Traditionally, family structures in Turkey favoured a combination of extended families and nuclear families to promote a patriarchal social order in which maleness and age were the main sources of authority. Domestic environments were gendered and were the ideal place for the confinement of females. The initiation of children into adolescence and adulthood followed the gendered division of roles and was largely in line with the rites of passage observed in most Muslim societies (teaching the Koran to boys five to six years old, separation of the sexes from age seven or eight, obligation to fast during Ramadan before the age of twelve, and the ‘negotiation’ of a marriage decided by the parents when the child is between fifteen and eighteen years of age).

According to a report issued by USAK in 2012, 31.7 percent of women and 6.9 percent of men married before the age of 18, and 58.7 percent of women and 58.2 percent of men married between 18 and 24. 31.9 percent of women and 28.0 percent of men married according to the arranged marriage model, while the marriages of 36.2 percent of women and 24.8 percent of men were decided solely by the parents. 85.9 percent of marriages were contracted in the civil or religious form, although the latter has had no legal standing since 1925. Religious ceremonies are, however, often considered more important in the community.
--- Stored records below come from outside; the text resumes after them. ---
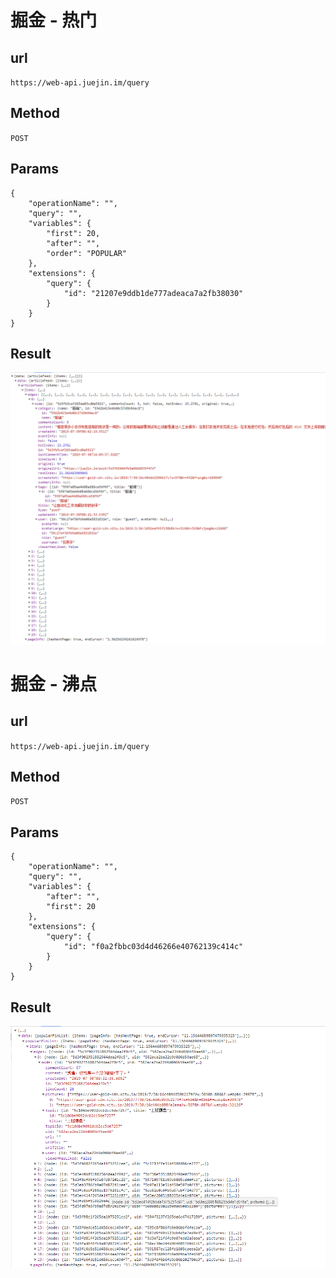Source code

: # 掘金 - 热门

## url

`https://web-api.juejin.im/query`

## Method

`POST`

## Params

```
{
    "operationName": "",
    "query": "",
    "variables": {
        "first": 20,
        "after": "",
        "order": "POPULAR"
    },
    "extensions": {
        "query": {
            "id": "21207e9ddb1de777adeaca7a2fb38030"
        }
    }
}
```

## Result

![掘金](./doc/images/掘金.png)


# 掘金 - 沸点

## url

`https://web-api.juejin.im/query`

## Method

`POST`

## Params

```
{
    "operationName": "",
    "query": "",
    "variables": {
        "after": "",
        "first": 20
    },
    "extensions": {
        "query": {
            "id": "f0a2fbbc03d4d46266e40762139c414c"
        }
    }
}
```

## Result

![掘金](./doc/images/掘金2.png)





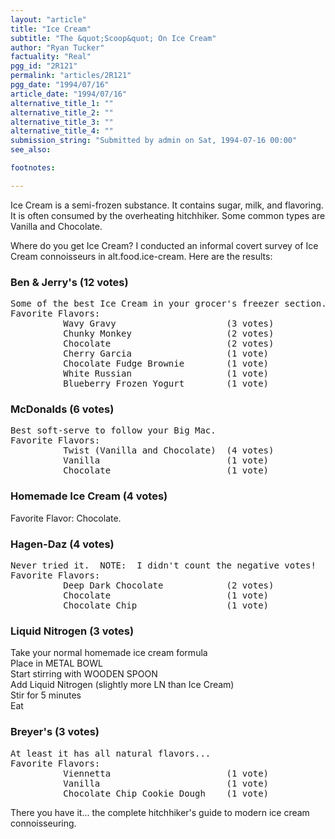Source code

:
 ```yaml
---
layout: "article"
title: "Ice Cream"
subtitle: "The &quot;Scoop&quot; On Ice Cream"
author: "Ryan Tucker"
factuality: "Real"
pgg_id: "2R121"
permalink: "articles/2R121"
pgg_date: "1994/07/16"
article_date: "1994/07/16"
alternative_title_1: ""
alternative_title_2: ""
alternative_title_3: ""
alternative_title_4: ""
submission_string: "Submitted by admin on Sat, 1994-07-16 00:00"
see_also:

footnotes: 

---
```

<div>
<p>Ice Cream is a semi-frozen substance. It contains sugar, milk, and flavoring. It is often consumed by the overheating hitchhiker. Some common types are Vanilla and Chocolate.</p>
<p>Where do you get Ice Cream? I conducted an informal covert survey of Ice Cream connoisseurs in alt.food.ice-cream. Here are the results:</p>
<h3>Ben &amp; Jerry's (12 votes)</h3>
<pre>
Some of the best Ice Cream in your grocer's freezer section.
Favorite Flavors:
          Wavy Gravy                     (3 votes)
          Chunky Monkey                  (2 votes)
          Chocolate                      (2 votes)
          Cherry Garcia                  (1 vote)
          Chocolate Fudge Brownie        (1 vote)
          White Russian                  (1 vote)
          Blueberry Frozen Yogurt        (1 vote)
</pre>
<h3>McDonalds (6 votes)</h3>
<pre>
Best soft-serve to follow your Big Mac.
Favorite Flavors:
          Twist (Vanilla and Chocolate)  (4 votes)
          Vanilla                        (1 vote)
          Chocolate                      (1 vote)
</pre>
<h3>Homemade Ice Cream (4 votes)</h3>
<p>Favorite Flavor: Chocolate.</p>
<h3>Hagen-Daz (4 votes)</h3>
<pre>
Never tried it.  NOTE:  I didn't count the negative votes!
Favorite Flavors:
          Deep Dark Chocolate            (2 votes)
          Chocolate                      (1 vote)
          Chocolate Chip                 (1 vote)
</pre>
<h3>Liquid Nitrogen (3 votes)</h3>
<p>Take your normal homemade ice cream formula<br>
Place in METAL BOWL<br>
Start stirring with WOODEN SPOON<br>
Add Liquid Nitrogen (slightly more LN than Ice Cream)<br>
Stir for 5 minutes<br>
Eat</p>
<h3>Breyer's (3 votes)</h3>
<pre>
At least it has all natural flavors...
Favorite Flavors:
          Viennetta                      (1 vote)
          Vanilla                        (1 vote)
          Chocolate Chip Cookie Dough    (1 vote)
</pre>
<p>There you have it... the complete hitchhiker's guide to modern ice cream connoisseuring. <!--Amazon_CLS_IM_END--></p>
</div>

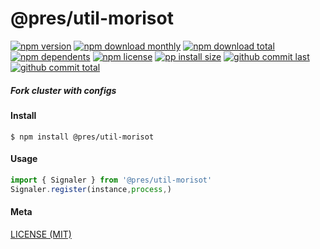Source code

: # @pres/util-morisot

[![npm version][badge-npm-version]][url-npm]
[![npm download monthly][badge-npm-download-monthly]][url-npm]
[![npm download total][badge-npm-download-total]][url-npm]
[![npm dependents][badge-npm-dependents]][url-github]
[![npm license][badge-npm-license]][url-npm]
[![pp install size][badge-pp-install-size]][url-pp]
[![github commit last][badge-github-last-commit]][url-github]
[![github commit total][badge-github-commit-count]][url-github]

[//]: <> (Shields)

[badge-npm-version]: https://flat.badgen.net/npm/v/@pres/util-morisot

[badge-npm-download-monthly]: https://flat.badgen.net/npm/dm/@pres/util-morisot

[badge-npm-download-total]:https://flat.badgen.net/npm/dt/@pres/util-morisot

[badge-npm-dependents]: https://flat.badgen.net/npm/dependents/@pres/util-morisot

[badge-npm-license]: https://flat.badgen.net/npm/license/@pres/util-morisot

[badge-pp-install-size]: https://flat.badgen.net/packagephobia/install/@pres/util-morisot

[badge-github-last-commit]: https://flat.badgen.net/github/last-commit/hoyeungw/pres

[badge-github-commit-count]: https://flat.badgen.net/github/commits/hoyeungw/pres

[//]: <> (Link)

[url-npm]: https://npmjs.org/package/@pres/util-morisot

[url-pp]: https://packagephobia.now.sh/result?p=@pres/util-morisot

[url-github]: https://github.com/hoyeungw/pres

##### Fork cluster with configs

#### Install

```console
$ npm install @pres/util-morisot
```

#### Usage

```js
import { Signaler } from '@pres/util-morisot'
Signaler.register(instance,process,)
```

#### Meta

[LICENSE (MIT)](LICENSE)
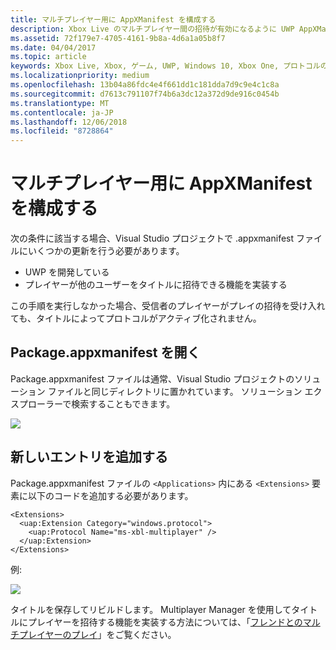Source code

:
 ```yaml
---
title: マルチプレイヤー用に AppXManifest を構成する
description: Xbox Live のマルチプレイヤー間の招待が有効になるように UWP AppXManifest を構成する方法について説明します。
ms.assetid: 72f179e7-4705-4161-9b8a-4d6a1a05b8f7
ms.date: 04/04/2017
ms.topic: article
keywords: Xbox Live, Xbox, ゲーム, UWP, Windows 10, Xbox One, プロトコルのアクティブ化, マルチプレイヤー
ms.localizationpriority: medium
ms.openlocfilehash: 13b04a86fdc4e4f661dd1c181dda7d9c9e4c1c8a
ms.sourcegitcommit: d7613c791107f74b6a3dc12a372d9de916c0454b
ms.translationtype: MT
ms.contentlocale: ja-JP
ms.lasthandoff: 12/06/2018
ms.locfileid: "8728864"
---
```

# <a name="configure-your-appxmanifest-for-multiplayer"></a>マルチプレイヤー用に AppXManifest を構成する

次の条件に該当する場合、Visual Studio プロジェクトで .appxmanifest ファイルにいくつかの更新を行う必要があります。
- UWP を開発している
- プレイヤーが他のユーザーをタイトルに招待できる機能を実装する

この手順を実行しなかった場合、受信者のプレイヤーがプレイの招待を受け入れても、タイトルによってプロトコルがアクティブ化されません。

## <a name="open-your-packageappxmanifest"></a>Package.appxmanifest を開く

Package.appxmanifest ファイルは通常、Visual Studio プロジェクトのソリューション ファイルと同じディレクトリに置かれています。  ソリューション エクスプローラーで検索することもできます。

![](../../images/multiplayer/multiplayer_open_appxmanifest.png)

## <a name="add-new-entry"></a>新しいエントリを追加する

Package.appxmanifest ファイルの ```<Applications>``` 内にある ```<Extensions>``` 要素に以下のコードを追加する必要があります。

```
<Extensions>
  <uap:Extension Category="windows.protocol">
    <uap:Protocol Name="ms-xbl-multiplayer" />
  </uap:Extension>
</Extensions>
```

例:

![](../../images/multiplayer/multiplayer_appxmanifest_changes.png)

タイトルを保存してリビルドします。  Multiplayer Manager を使用してタイトルにプレイヤーを招待する機能を実装する方法については、「[フレンドとのマルチプレイヤーのプレイ](../multiplayer-manager/play-multiplayer-with-friends.md)」をご覧ください。
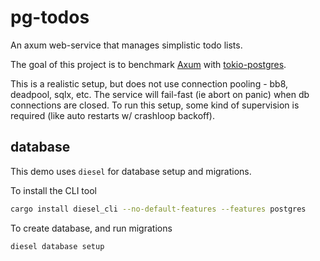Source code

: # pg-todos

An axum web-service that manages simplistic todo lists.

The goal of this project is to benchmark [Axum](https://docs.rs/axum/latest/axum/)
with [tokio-postgres](https://crates.io/crates/tokio-postgres).

This is a realistic setup, but does not use connection pooling - bb8, deadpool, sqlx, etc.
The service will fail-fast (ie abort on panic) when db connections are closed. To run this setup,
some kind of supervision is required (like auto restarts w/ crashloop backoff).

## database

This demo uses `diesel` for database setup and migrations.

To install the CLI tool

```sh
cargo install diesel_cli --no-default-features --features postgres
```

To create database, and run migrations

```sh
diesel database setup
```
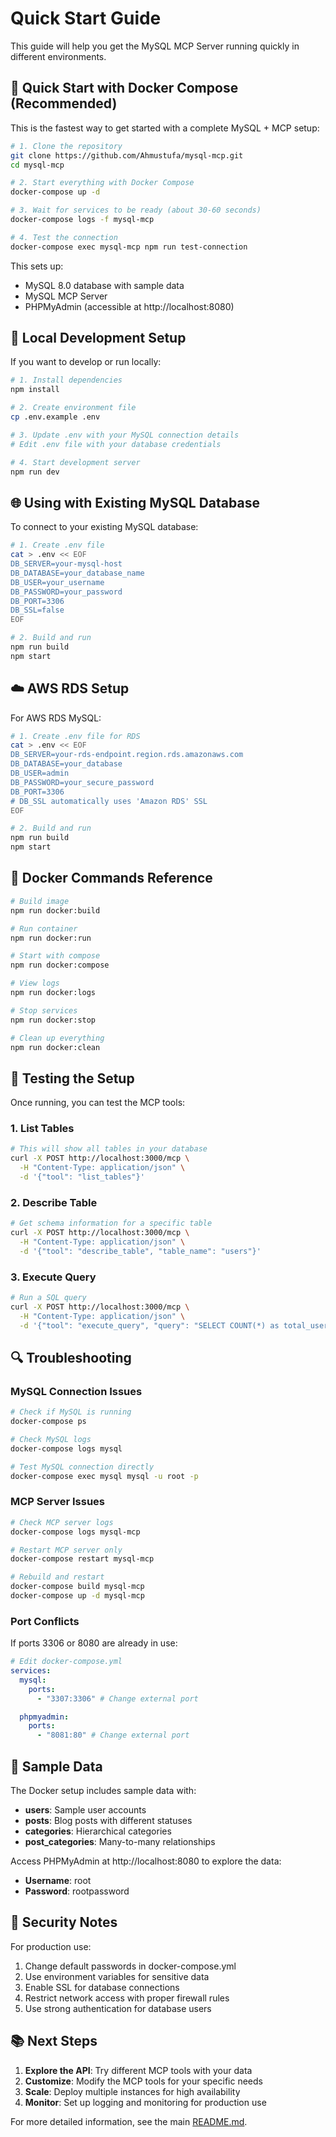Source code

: # Quick Start Guide

This guide will help you get the MySQL MCP Server running quickly in different environments.

## 🚀 Quick Start with Docker Compose (Recommended)

This is the fastest way to get started with a complete MySQL + MCP setup:

```bash
# 1. Clone the repository
git clone https://github.com/Ahmustufa/mysql-mcp.git
cd mysql-mcp

# 2. Start everything with Docker Compose
docker-compose up -d

# 3. Wait for services to be ready (about 30-60 seconds)
docker-compose logs -f mysql-mcp

# 4. Test the connection
docker-compose exec mysql-mcp npm run test-connection
```

This sets up:

- MySQL 8.0 database with sample data
- MySQL MCP Server
- PHPMyAdmin (accessible at http://localhost:8080)

## 🔧 Local Development Setup

If you want to develop or run locally:

```bash
# 1. Install dependencies
npm install

# 2. Create environment file
cp .env.example .env

# 3. Update .env with your MySQL connection details
# Edit .env file with your database credentials

# 4. Start development server
npm run dev
```

## 🌐 Using with Existing MySQL Database

To connect to your existing MySQL database:

```bash
# 1. Create .env file
cat > .env << EOF
DB_SERVER=your-mysql-host
DB_DATABASE=your_database_name
DB_USER=your_username
DB_PASSWORD=your_password
DB_PORT=3306
DB_SSL=false
EOF

# 2. Build and run
npm run build
npm start
```

## ☁️ AWS RDS Setup

For AWS RDS MySQL:

```bash
# 1. Create .env file for RDS
cat > .env << EOF
DB_SERVER=your-rds-endpoint.region.rds.amazonaws.com
DB_DATABASE=your_database
DB_USER=admin
DB_PASSWORD=your_secure_password
DB_PORT=3306
# DB_SSL automatically uses 'Amazon RDS' SSL
EOF

# 2. Build and run
npm run build
npm start
```

## 🐳 Docker Commands Reference

```bash
# Build image
npm run docker:build

# Run container
npm run docker:run

# Start with compose
npm run docker:compose

# View logs
npm run docker:logs

# Stop services
npm run docker:stop

# Clean up everything
npm run docker:clean
```

## 🧪 Testing the Setup

Once running, you can test the MCP tools:

### 1. List Tables

```bash
# This will show all tables in your database
curl -X POST http://localhost:3000/mcp \
  -H "Content-Type: application/json" \
  -d '{"tool": "list_tables"}'
```

### 2. Describe Table

```bash
# Get schema information for a specific table
curl -X POST http://localhost:3000/mcp \
  -H "Content-Type: application/json" \
  -d '{"tool": "describe_table", "table_name": "users"}'
```

### 3. Execute Query

```bash
# Run a SQL query
curl -X POST http://localhost:3000/mcp \
  -H "Content-Type: application/json" \
  -d '{"tool": "execute_query", "query": "SELECT COUNT(*) as total_users FROM users"}'
```

## 🔍 Troubleshooting

### MySQL Connection Issues

```bash
# Check if MySQL is running
docker-compose ps

# Check MySQL logs
docker-compose logs mysql

# Test MySQL connection directly
docker-compose exec mysql mysql -u root -p
```

### MCP Server Issues

```bash
# Check MCP server logs
docker-compose logs mysql-mcp

# Restart MCP server only
docker-compose restart mysql-mcp

# Rebuild and restart
docker-compose build mysql-mcp
docker-compose up -d mysql-mcp
```

### Port Conflicts

If ports 3306 or 8080 are already in use:

```yaml
# Edit docker-compose.yml
services:
  mysql:
    ports:
      - "3307:3306" # Change external port

  phpmyadmin:
    ports:
      - "8081:80" # Change external port
```

## 📁 Sample Data

The Docker setup includes sample data with:

- **users**: Sample user accounts
- **posts**: Blog posts with different statuses
- **categories**: Hierarchical categories
- **post_categories**: Many-to-many relationships

Access PHPMyAdmin at http://localhost:8080 to explore the data:

- **Username**: root
- **Password**: rootpassword

## 🔐 Security Notes

For production use:

1. Change default passwords in docker-compose.yml
2. Use environment variables for sensitive data
3. Enable SSL for database connections
4. Restrict network access with proper firewall rules
5. Use strong authentication for database users

## 📚 Next Steps

1. **Explore the API**: Try different MCP tools with your data
2. **Customize**: Modify the MCP tools for your specific needs
3. **Scale**: Deploy multiple instances for high availability
4. **Monitor**: Set up logging and monitoring for production use

For more detailed information, see the main [README.md](README.md).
In 16.8 percent of the cases overall (and 23.5 percent of the cases in rural areas), the families of married couples paid the süt parası (‘milk money’), or what anthropologists call ‘bride price’ (bașlık parası and qalın in Kurdish). Marriages between relatives constitute 20.9 percent of all marriages (4.8 percent in Western Marmara, 15.3 percent in Istanbul, and 40.4 percent in the South-Eastern Anatolia region). Although there are no reliable statistics, the rate of polygamy, which has been prohibited since 1925, is generally low, although it may affect up to 5 percent of the women in cities such as Diyarbakır and Urfa. Of the sample interviewed in the above-mentioned survey, 82 percent do not drink alcohol, 44 percent do not read books, and 77 percent do not go to cinemas or theatres. They consider the ideal family size three children. Nuclear families are spreading (80.7 percent, with an additional 6 percent of single households), and the couples are generally stable: only 4 percent remarried and 0.3 percent married a third time. According to Family and Social Policy Minister Fatma Sahin, the divorce rate is increasing but stood at only 1.6 percent in 2012.

The historically high birth rate dropped from 6.8 percent in 1976 to 2.37 in 2001 and 2.3 in 2008, thus approaching a critical threshold for the maintenance of the population. This trend will presumably be affected by the pro-natalist campaigns supported by Prime Minister Recep Tayyip Erdoğan, who wants to criminalize abortion – except in urgent medical cases – as a way of dealing with the ‘abortion war’, which, he claimed, was about to be declared in Turkey.